As I said in my review "Getting a Sennheiser-quality headset like this, at this price point, and with this device-versatility, is an excellent proposition and one that is easy to recommend." If you're desperate to get some Sennheiser-level audio quality without paying the premium price tags, then the GHSP 300 is just that headset. It's compatible with every device and provides detailed audio, excellent surround/directional accuracy, and great overall richness. Its microphone is great too though it being non-detachable does perhaps preclude it from being a good match for mobile players
In an ideal world, it'd be nice to have some features but the stripped-back approach helps to keep the costs down too. Its sheer bang for buck value cannot be denied though and this is one of the top headsets going for less than the three-figure mark.
While the usual suspects in the best PC headset for department – your Razers, your Astros, your Steelseries, etc – will often feature in lists of the best products, it's always exciting when a newcomer joins the mix. Rather than coming from a company that specialises in headset design and peripherals in general, the Fnatic React+ is produced by an esports organisation that has managed to focus on exactly what players need from a headset in a competitive gaming environment.

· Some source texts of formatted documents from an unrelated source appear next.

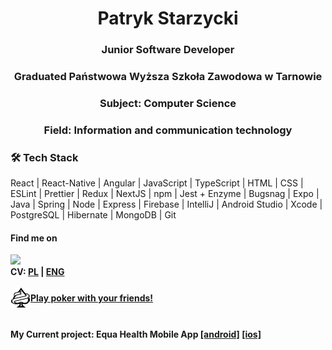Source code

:<h1 align="center">Patryk Starzycki</h1>

<h3 align="center">Junior Software Developer</h3>
<h3 align="center">Graduated Państwowa Wyższa Szkoła Zawodowa w Tarnowie</h3>
<h3 align="center">Subject: Computer Science</h3>
<h3 align="center">Field: Information and communication technology</h3>

<h3>🛠 Tech Stack</h3>

React | React-Native | Angular | JavaScript | TypeScript | HTML | CSS | ESLint | Prettier | Redux | NextJS | npm | Jest + Enzyme | Bugsnag | Expo | Java | Spring | Node | Express | Firebase | IntelliJ | Android Studio | Xcode | PostgreSQL | Hibernate | MongoDB | Git

<h4>Find me on</h4>
<a href="https://www.linkedin.com/in/patryk-starzycki/"><img src="https://img.shields.io/badge/LinkedIn-0077B5?style=for-the-badge&logo=linkedin&logoColor=white" /></a><br>
<b>CV: <a href="https://github.com/fay3r/fay3r/blob/main/PS_CV.pdf">PL</a> | <a href="https://github.com/fay3r/fay3r/blob/main/PS_CV_ENG.pdf">ENG</a>
 <br> <br>
<a style="display:flex;align-items:center" href="https://riverjackpoker.com/"><img src="https://github.com/fay3r/fay3r/blob/main/favicon.png"/> Play poker with your friends!</a>
<br><br>
My Current project: Equa Health Mobile App 
<a href="https://play.google.com/store/apps/details?id=com.imeditate.equaapp">[android]</a>
<a href="https://apps.apple.com/us/app/equa/id1541398915">[ios]</a>
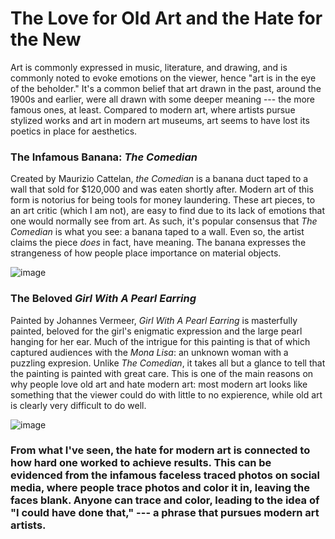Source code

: # The Love for Old Art and the Hate for the New
Art is commonly expressed in music, literature, and drawing, and is commonly noted to evoke emotions on the viewer, hence "art is in the eye of the beholder." It's a common belief that art drawn in the past, around the 1900s and earlier, were all drawn with some deeper meaning --- the more famous ones, at least. Compared to modern art, where artists pursue stylized works and art in modern art museums, art seems to have lost its poetics in place for aesthetics.

### The Infamous Banana: _The Comedian_
Created by Maurizio Cattelan, _the Comedian_ is a banana duct taped to a wall that sold for $120,000 and was eaten shortly after. Modern art of this form is notorius for being tools for money laundering. These art pieces, to an art critic (which I am not), are easy to find due to its lack of emotions that one would normally see from art. As such, it's popular consensus that _The Comedian_ is what you see: a banana taped to a wall. Even so, the artist claims the piece _does_ in fact, have meaning. The banana expresses the strangeness of how people place importance on material objects.

![image](https://user-images.githubusercontent.com/114519442/193483839-875662db-1753-4e94-a037-6d889bf7a2e0.png)

### The Beloved _Girl With A Pearl Earring_
Painted by Johannes Vermeer, _Girl With A Pearl Earring_ is masterfully painted, beloved for the girl's enigmatic expression and the large pearl hanging for her ear. Much of the intrigue for this painting is that of which captured audiences with the _Mona Lisa_: an unknown woman with a puzzling expresion. Unlike _The Comedian_, it takes all but a glance to tell that the painting is painted with great care. This is one of the main reasons on why people love old art and hate modern art: most modern art looks like something that the viewer could do with little to no expierence, while old art is clearly very difficult to do well.

![image](https://user-images.githubusercontent.com/114519442/193484510-16412a42-9d56-4b3a-a4cd-096abf4c9801.png)

### From what I've seen, the hate for modern art is connected to how hard one worked to achieve results. This can be evidenced from the infamous faceless traced photos on social media, where people trace photos and color it in, leaving the faces blank. Anyone can trace and color, leading to the idea of "I could have done that," --- a phrase that pursues modern art artists.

The result is a headset with brilliant directional audio, which is a huge help in games such as Valorant and Counter-Strike: Global Offensive. Of course, having a great headset that can identify player locations based on footsteps or the sound of an enemy reloading won't improve your actual aim and ability to click on heads, but it will enable you to position yourself better and give you more information you otherwise wouldn't have.

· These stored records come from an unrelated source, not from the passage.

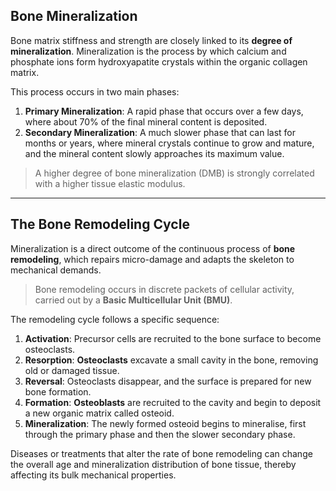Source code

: ## Bone Mineralization
Bone matrix stiffness and strength are closely linked to its **degree of mineralization**. Mineralization is the process by which calcium and phosphate ions form hydroxyapatite crystals within the organic collagen matrix.

This process occurs in two main phases:
1.  **Primary Mineralization**: A rapid phase that occurs over a few days, where about 70% of the final mineral content is deposited.
2.  **Secondary Mineralization**: A much slower phase that can last for months or years, where mineral crystals continue to grow and mature, and the mineral content slowly approaches its maximum value.

> A higher degree of bone mineralization (DMB) is strongly correlated with a higher tissue elastic modulus.

---

## The Bone Remodeling Cycle
Mineralization is a direct outcome of the continuous process of **bone remodeling**, which repairs micro-damage and adapts the skeleton to mechanical demands.

> Bone remodeling occurs in discrete packets of cellular activity, carried out by a **Basic Multicellular Unit (BMU)**.

The remodeling cycle follows a specific sequence:
1.  **Activation**: Precursor cells are recruited to the bone surface to become osteoclasts.
2.  **Resorption**: **Osteoclasts** excavate a small cavity in the bone, removing old or damaged tissue.
3.  **Reversal**: Osteoclasts disappear, and the surface is prepared for new bone formation.
4.  **Formation**: **Osteoblasts** are recruited to the cavity and begin to deposit a new organic matrix called osteoid.
5.  **Mineralization**: The newly formed osteoid begins to mineralise, first through the primary phase and then the slower secondary phase.

Diseases or treatments that alter the rate of bone remodeling can change the overall age and mineralization distribution of bone tissue, thereby affecting its bulk mechanical properties.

While the impressive in-game performance is the main reason the Fnatic React+ is an absolute must-have for anyone looking to compete in esports or dominate ranked playlists online, it also shines when it comes to comfort and ease of use. Included in the package are alternate fabric ear cushions instead of the leather ones, along with the choice of USB or 3.5mm connectivity. The 7.1 surround sound only works with the former, but the latter means it can be used on other platforms like consoles. All of this together means that – if you're playing competitive games on PC – there is no better choice at this price point.

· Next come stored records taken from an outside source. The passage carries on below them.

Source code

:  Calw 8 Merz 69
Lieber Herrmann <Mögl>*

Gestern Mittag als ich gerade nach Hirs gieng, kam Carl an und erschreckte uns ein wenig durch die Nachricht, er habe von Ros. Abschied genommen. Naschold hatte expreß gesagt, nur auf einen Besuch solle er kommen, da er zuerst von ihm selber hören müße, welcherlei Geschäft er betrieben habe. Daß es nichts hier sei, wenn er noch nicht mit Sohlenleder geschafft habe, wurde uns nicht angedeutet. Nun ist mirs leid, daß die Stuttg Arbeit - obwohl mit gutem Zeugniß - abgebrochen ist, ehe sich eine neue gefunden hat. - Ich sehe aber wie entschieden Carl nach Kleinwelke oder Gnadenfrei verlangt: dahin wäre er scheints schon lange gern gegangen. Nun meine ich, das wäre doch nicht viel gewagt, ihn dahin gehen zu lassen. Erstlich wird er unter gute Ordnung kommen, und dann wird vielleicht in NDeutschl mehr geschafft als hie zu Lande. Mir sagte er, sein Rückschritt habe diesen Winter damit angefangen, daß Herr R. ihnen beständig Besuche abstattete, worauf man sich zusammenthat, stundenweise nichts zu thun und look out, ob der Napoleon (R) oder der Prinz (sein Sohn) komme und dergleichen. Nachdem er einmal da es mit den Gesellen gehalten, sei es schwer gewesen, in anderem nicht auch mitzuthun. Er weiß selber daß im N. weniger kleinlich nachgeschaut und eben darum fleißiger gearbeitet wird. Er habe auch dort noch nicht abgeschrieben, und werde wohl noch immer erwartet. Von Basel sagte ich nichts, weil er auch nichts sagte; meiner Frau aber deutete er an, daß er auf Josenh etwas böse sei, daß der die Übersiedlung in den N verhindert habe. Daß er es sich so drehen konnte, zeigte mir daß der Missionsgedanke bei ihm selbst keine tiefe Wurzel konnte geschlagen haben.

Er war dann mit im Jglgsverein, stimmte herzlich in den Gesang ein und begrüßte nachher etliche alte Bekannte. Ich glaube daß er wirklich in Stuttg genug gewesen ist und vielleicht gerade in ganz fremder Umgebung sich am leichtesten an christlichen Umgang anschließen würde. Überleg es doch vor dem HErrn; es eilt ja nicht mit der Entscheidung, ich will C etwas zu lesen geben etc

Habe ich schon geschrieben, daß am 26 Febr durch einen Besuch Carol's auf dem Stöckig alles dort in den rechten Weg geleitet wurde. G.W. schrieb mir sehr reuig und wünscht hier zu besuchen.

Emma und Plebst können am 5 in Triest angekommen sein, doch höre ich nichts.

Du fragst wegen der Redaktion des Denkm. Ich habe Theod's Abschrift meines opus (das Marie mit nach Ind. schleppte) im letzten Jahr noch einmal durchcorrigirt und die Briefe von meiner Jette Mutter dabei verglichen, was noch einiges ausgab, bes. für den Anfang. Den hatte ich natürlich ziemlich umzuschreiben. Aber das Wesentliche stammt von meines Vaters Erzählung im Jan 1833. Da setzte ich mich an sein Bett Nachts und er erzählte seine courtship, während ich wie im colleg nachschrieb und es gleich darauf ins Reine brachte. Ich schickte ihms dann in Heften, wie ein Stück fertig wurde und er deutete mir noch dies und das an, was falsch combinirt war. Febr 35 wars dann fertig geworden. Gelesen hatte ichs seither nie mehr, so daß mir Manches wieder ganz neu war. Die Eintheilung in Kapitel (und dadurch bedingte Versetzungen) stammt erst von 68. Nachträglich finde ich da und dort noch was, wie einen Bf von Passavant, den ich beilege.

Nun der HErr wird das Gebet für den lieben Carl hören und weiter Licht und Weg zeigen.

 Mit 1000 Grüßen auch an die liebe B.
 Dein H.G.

NOTE: As of right now, the REACT+ is not in stock in the US - however, with the headset's predecessor being readily available, we imagine the stock situation will drastically improve soon.
How we test the best PC headsets for gaming
We test gaming headsets almost every day, constantly thinking about what it takes for them to be considered one of the best PC headsets for gaming out there - the lucky few make this list. Each member of this esteemed club has good sound quality and is comfortable for those longer playing sessions. Some offer more features and better audio than others, but usually, that bump in quality comes with a bump in price too. It's easy to get hung up on stats like frequency response, range, and the size of the drivers inside each headset, but there's no real substitute for putting the headset on and seeing how it performs with actual games. That's what we do. We test headsets in online shooters, to see how the surround sound performs, and we test in epic single-player games to see how the music comes through. We test with shooters for the depth of the bass, and RPGs to see how rich the dialogue is. Finally, we look at the price and decide whether or not you're getting actual value (and not just buying an overpriced headset).